» Records for this task:
------------------------------
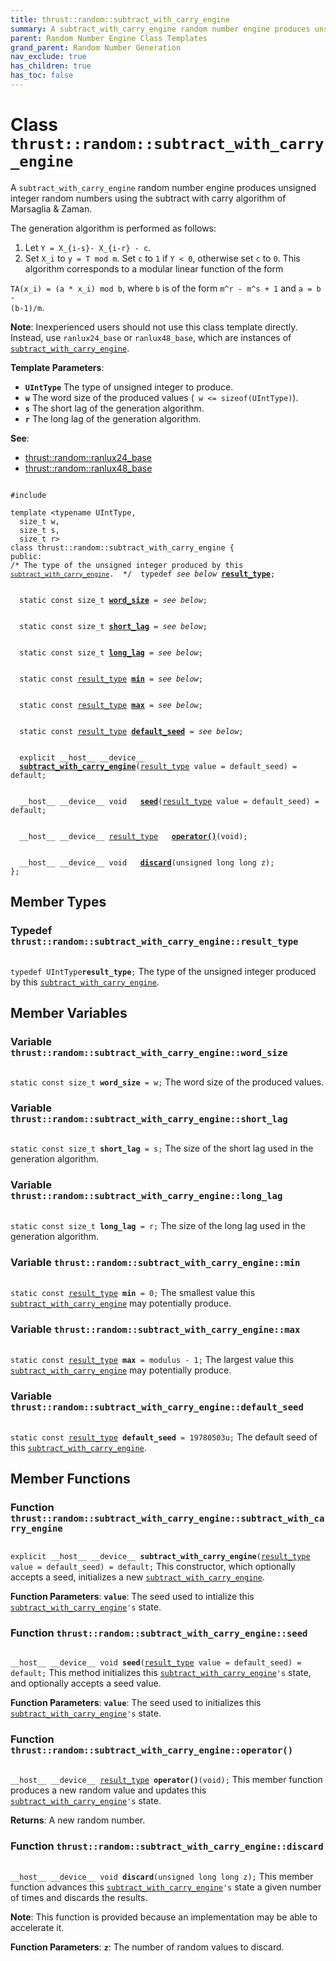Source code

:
 ```yaml
---
title: thrust::random::subtract_with_carry_engine
summary: A subtract_with_carry_engine random number engine produces unsigned integer random numbers using the subtract with carry algorithm of Marsaglia & Zaman. 
parent: Random Number Engine Class Templates
grand_parent: Random Number Generation
nav_exclude: true
has_children: true
has_toc: false
---
```


# Class `thrust::random::subtract_with_carry_engine`

A <code>subtract&#95;with&#95;carry&#95;engine</code> random number engine produces unsigned integer random numbers using the subtract with carry algorithm of Marsaglia & Zaman. 

The generation algorithm is performed as follows:

1. Let <code>Y = X&#95;{i-s}- X&#95;{i-r} - c</code>.
2. Set <code>X&#95;i</code> to <code>y = T mod m</code>. Set <code>c</code> to <code>1</code> if <code>Y &lt; 0</code>, otherwise set <code>c</code> to <code>0</code>.
This algorithm corresponds to a modular linear function of the form

<code>TA(x&#95;i) = (a &#42; x&#95;i) mod b</code>, where <code>b</code> is of the form <code>m^r - m^s + 1</code> and <code>a = b - (b-1)/m</code>.

**Note**:
Inexperienced users should not use this class template directly. Instead, use <code>ranlux24&#95;base</code> or <code>ranlux48&#95;base</code>, which are instances of <code><a href="{{ site.baseurl }}/api/classes/classthrust_1_1random_1_1subtract__with__carry__engine.html">subtract&#95;with&#95;carry&#95;engine</a></code>.

**Template Parameters**:
* **`UIntType`** The type of unsigned integer to produce. 
* **`w`** The word size of the produced values (<code> w &lt;= sizeof(UIntType)</code>). 
* **`s`** The short lag of the generation algorithm. 
* **`r`** The long lag of the generation algorithm.

**See**:
* <a href="{{ site.baseurl }}/api/groups/group__predefined__random.html#typedef-ranlux24-base">thrust::random::ranlux24_base</a>
* <a href="{{ site.baseurl }}/api/groups/group__predefined__random.html#typedef-ranlux48-base">thrust::random::ranlux48_base</a>

<code class="doxybook">
<span>#include <thrust/random/subtract_with_carry_engine.h></span><br>
<span>template &lt;typename UIntType,</span>
<span>&nbsp;&nbsp;size_t w,</span>
<span>&nbsp;&nbsp;size_t s,</span>
<span>&nbsp;&nbsp;size_t r&gt;</span>
<span>class thrust::random::subtract&#95;with&#95;carry&#95;engine {</span>
<span>public:</span><span class="doxybook-comment"><code>&nbsp;&nbsp;</code>
/* The type of the unsigned integer produced by this <code><a href="{{ site.baseurl }}/api/classes/classthrust_1_1random_1_1subtract__with__carry__engine.html">subtract&#95;with&#95;carry&#95;engine</a></code>.  */</span><span>&nbsp;&nbsp;typedef <i>see below</i> <b><a href="{{ site.baseurl }}/api/classes/classthrust_1_1random_1_1subtract__with__carry__engine.html#typedef-result-type">result&#95;type</a></b>;</span>
<br>
<span>&nbsp;&nbsp;static const size_t <b><a href="{{ site.baseurl }}/api/classes/classthrust_1_1random_1_1subtract__with__carry__engine.html#variable-word-size">word&#95;size</a></b> = <i>see below</i>;</span>
<br>
<span>&nbsp;&nbsp;static const size_t <b><a href="{{ site.baseurl }}/api/classes/classthrust_1_1random_1_1subtract__with__carry__engine.html#variable-short-lag">short&#95;lag</a></b> = <i>see below</i>;</span>
<br>
<span>&nbsp;&nbsp;static const size_t <b><a href="{{ site.baseurl }}/api/classes/classthrust_1_1random_1_1subtract__with__carry__engine.html#variable-long-lag">long&#95;lag</a></b> = <i>see below</i>;</span>
<br>
<span>&nbsp;&nbsp;static const <a href="{{ site.baseurl }}/api/classes/classthrust_1_1random_1_1subtract__with__carry__engine.html#typedef-result-type">result_type</a> <b><a href="{{ site.baseurl }}/api/classes/classthrust_1_1random_1_1subtract__with__carry__engine.html#variable-min">min</a></b> = <i>see below</i>;</span>
<br>
<span>&nbsp;&nbsp;static const <a href="{{ site.baseurl }}/api/classes/classthrust_1_1random_1_1subtract__with__carry__engine.html#typedef-result-type">result_type</a> <b><a href="{{ site.baseurl }}/api/classes/classthrust_1_1random_1_1subtract__with__carry__engine.html#variable-max">max</a></b> = <i>see below</i>;</span>
<br>
<span>&nbsp;&nbsp;static const <a href="{{ site.baseurl }}/api/classes/classthrust_1_1random_1_1subtract__with__carry__engine.html#typedef-result-type">result_type</a> <b><a href="{{ site.baseurl }}/api/classes/classthrust_1_1random_1_1subtract__with__carry__engine.html#variable-default-seed">default&#95;seed</a></b> = <i>see below</i>;</span>
<br>
<span>&nbsp;&nbsp;explicit __host__ __device__ </span><span>&nbsp;&nbsp;<b><a href="{{ site.baseurl }}/api/classes/classthrust_1_1random_1_1subtract__with__carry__engine.html#function-subtract-with-carry-engine">subtract&#95;with&#95;carry&#95;engine</a></b>(<a href="{{ site.baseurl }}/api/classes/classthrust_1_1random_1_1subtract__with__carry__engine.html#typedef-result-type">result_type</a> value = default&#95;seed) = default;</span>
<br>
<span>&nbsp;&nbsp;__host__ __device__ void </span><span>&nbsp;&nbsp;<b><a href="{{ site.baseurl }}/api/classes/classthrust_1_1random_1_1subtract__with__carry__engine.html#function-seed">seed</a></b>(<a href="{{ site.baseurl }}/api/classes/classthrust_1_1random_1_1subtract__with__carry__engine.html#typedef-result-type">result_type</a> value = default&#95;seed) = default;</span>
<br>
<span>&nbsp;&nbsp;__host__ __device__ <a href="{{ site.baseurl }}/api/classes/classthrust_1_1random_1_1subtract__with__carry__engine.html#typedef-result-type">result_type</a> </span><span>&nbsp;&nbsp;<b><a href="{{ site.baseurl }}/api/classes/classthrust_1_1random_1_1subtract__with__carry__engine.html#function-operator()">operator()</a></b>(void);</span>
<br>
<span>&nbsp;&nbsp;__host__ __device__ void </span><span>&nbsp;&nbsp;<b><a href="{{ site.baseurl }}/api/classes/classthrust_1_1random_1_1subtract__with__carry__engine.html#function-discard">discard</a></b>(unsigned long long z);</span>
<span>};</span>
</code>

## Member Types

<h3 id="typedef-result-type">
Typedef <code>thrust::random::subtract&#95;with&#95;carry&#95;engine::result&#95;type</code>
</h3>

<code class="doxybook">
<span>typedef UIntType<b>result_type</b>;</span></code>
The type of the unsigned integer produced by this <code><a href="{{ site.baseurl }}/api/classes/classthrust_1_1random_1_1subtract__with__carry__engine.html">subtract&#95;with&#95;carry&#95;engine</a></code>. 


## Member Variables

<h3 id="variable-word-size">
Variable <code>thrust::random::subtract&#95;with&#95;carry&#95;engine::word&#95;size</code>
</h3>

<code class="doxybook">
<span>static const size_t <b>word_size</b> = w;</span></code>
The word size of the produced values. 

<h3 id="variable-short-lag">
Variable <code>thrust::random::subtract&#95;with&#95;carry&#95;engine::short&#95;lag</code>
</h3>

<code class="doxybook">
<span>static const size_t <b>short_lag</b> = s;</span></code>
The size of the short lag used in the generation algorithm. 

<h3 id="variable-long-lag">
Variable <code>thrust::random::subtract&#95;with&#95;carry&#95;engine::long&#95;lag</code>
</h3>

<code class="doxybook">
<span>static const size_t <b>long_lag</b> = r;</span></code>
The size of the long lag used in the generation algorithm. 

<h3 id="variable-min">
Variable <code>thrust::random::subtract&#95;with&#95;carry&#95;engine::min</code>
</h3>

<code class="doxybook">
<span>static const <a href="{{ site.baseurl }}/api/classes/classthrust_1_1random_1_1subtract__with__carry__engine.html#typedef-result-type">result_type</a> <b>min</b> = 0;</span></code>
The smallest value this <code><a href="{{ site.baseurl }}/api/classes/classthrust_1_1random_1_1subtract__with__carry__engine.html">subtract&#95;with&#95;carry&#95;engine</a></code> may potentially produce. 

<h3 id="variable-max">
Variable <code>thrust::random::subtract&#95;with&#95;carry&#95;engine::max</code>
</h3>

<code class="doxybook">
<span>static const <a href="{{ site.baseurl }}/api/classes/classthrust_1_1random_1_1subtract__with__carry__engine.html#typedef-result-type">result_type</a> <b>max</b> = modulus - 1;</span></code>
The largest value this <code><a href="{{ site.baseurl }}/api/classes/classthrust_1_1random_1_1subtract__with__carry__engine.html">subtract&#95;with&#95;carry&#95;engine</a></code> may potentially produce. 

<h3 id="variable-default-seed">
Variable <code>thrust::random::subtract&#95;with&#95;carry&#95;engine::default&#95;seed</code>
</h3>

<code class="doxybook">
<span>static const <a href="{{ site.baseurl }}/api/classes/classthrust_1_1random_1_1subtract__with__carry__engine.html#typedef-result-type">result_type</a> <b>default_seed</b> = 19780503u;</span></code>
The default seed of this <code><a href="{{ site.baseurl }}/api/classes/classthrust_1_1random_1_1subtract__with__carry__engine.html">subtract&#95;with&#95;carry&#95;engine</a></code>. 


## Member Functions

<h3 id="function-subtract-with-carry-engine">
Function <code>thrust::random::subtract&#95;with&#95;carry&#95;engine::subtract&#95;with&#95;carry&#95;engine</code>
</h3>

<code class="doxybook">
<span>explicit __host__ __device__ </span><span><b>subtract_with_carry_engine</b>(<a href="{{ site.baseurl }}/api/classes/classthrust_1_1random_1_1subtract__with__carry__engine.html#typedef-result-type">result_type</a> value = default&#95;seed) = default;</span></code>
This constructor, which optionally accepts a seed, initializes a new <code><a href="{{ site.baseurl }}/api/classes/classthrust_1_1random_1_1subtract__with__carry__engine.html">subtract&#95;with&#95;carry&#95;engine</a></code>.

**Function Parameters**:
**`value`**: The seed used to intialize this <code><a href="{{ site.baseurl }}/api/classes/classthrust_1_1random_1_1subtract__with__carry__engine.html">subtract&#95;with&#95;carry&#95;engine</a>'s</code> state. 

<h3 id="function-seed">
Function <code>thrust::random::subtract&#95;with&#95;carry&#95;engine::seed</code>
</h3>

<code class="doxybook">
<span>__host__ __device__ void </span><span><b>seed</b>(<a href="{{ site.baseurl }}/api/classes/classthrust_1_1random_1_1subtract__with__carry__engine.html#typedef-result-type">result_type</a> value = default&#95;seed) = default;</span></code>
This method initializes this <code><a href="{{ site.baseurl }}/api/classes/classthrust_1_1random_1_1subtract__with__carry__engine.html">subtract&#95;with&#95;carry&#95;engine</a>'s</code> state, and optionally accepts a seed value.

**Function Parameters**:
**`value`**: The seed used to initializes this <code><a href="{{ site.baseurl }}/api/classes/classthrust_1_1random_1_1subtract__with__carry__engine.html">subtract&#95;with&#95;carry&#95;engine</a>'s</code> state. 

<h3 id="function-operator()">
Function <code>thrust::random::subtract&#95;with&#95;carry&#95;engine::operator()</code>
</h3>

<code class="doxybook">
<span>__host__ __device__ <a href="{{ site.baseurl }}/api/classes/classthrust_1_1random_1_1subtract__with__carry__engine.html#typedef-result-type">result_type</a> </span><span><b>operator()</b>(void);</span></code>
This member function produces a new random value and updates this <code><a href="{{ site.baseurl }}/api/classes/classthrust_1_1random_1_1subtract__with__carry__engine.html">subtract&#95;with&#95;carry&#95;engine</a>'s</code> state. 

**Returns**:
A new random number. 

<h3 id="function-discard">
Function <code>thrust::random::subtract&#95;with&#95;carry&#95;engine::discard</code>
</h3>

<code class="doxybook">
<span>__host__ __device__ void </span><span><b>discard</b>(unsigned long long z);</span></code>
This member function advances this <code><a href="{{ site.baseurl }}/api/classes/classthrust_1_1random_1_1subtract__with__carry__engine.html">subtract&#95;with&#95;carry&#95;engine</a>'s</code> state a given number of times and discards the results.

**Note**:
This function is provided because an implementation may be able to accelerate it. 

**Function Parameters**:
**`z`**: The number of random values to discard.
------------------------------
» Directions for this task: Among the entries, find each line that includes the string "Marsaglia" and copy it.

» Answer for the task:
summary: A subtract_with_carry_engine random number engine produces unsigned integer random numbers using the subtract with carry algorithm of Marsaglia & Zaman. 
A <code>subtract&#95;with&#95;carry&#95;engine</code> random number engine produces unsigned integer random numbers using the subtract with carry algorithm of Marsaglia & Zaman. 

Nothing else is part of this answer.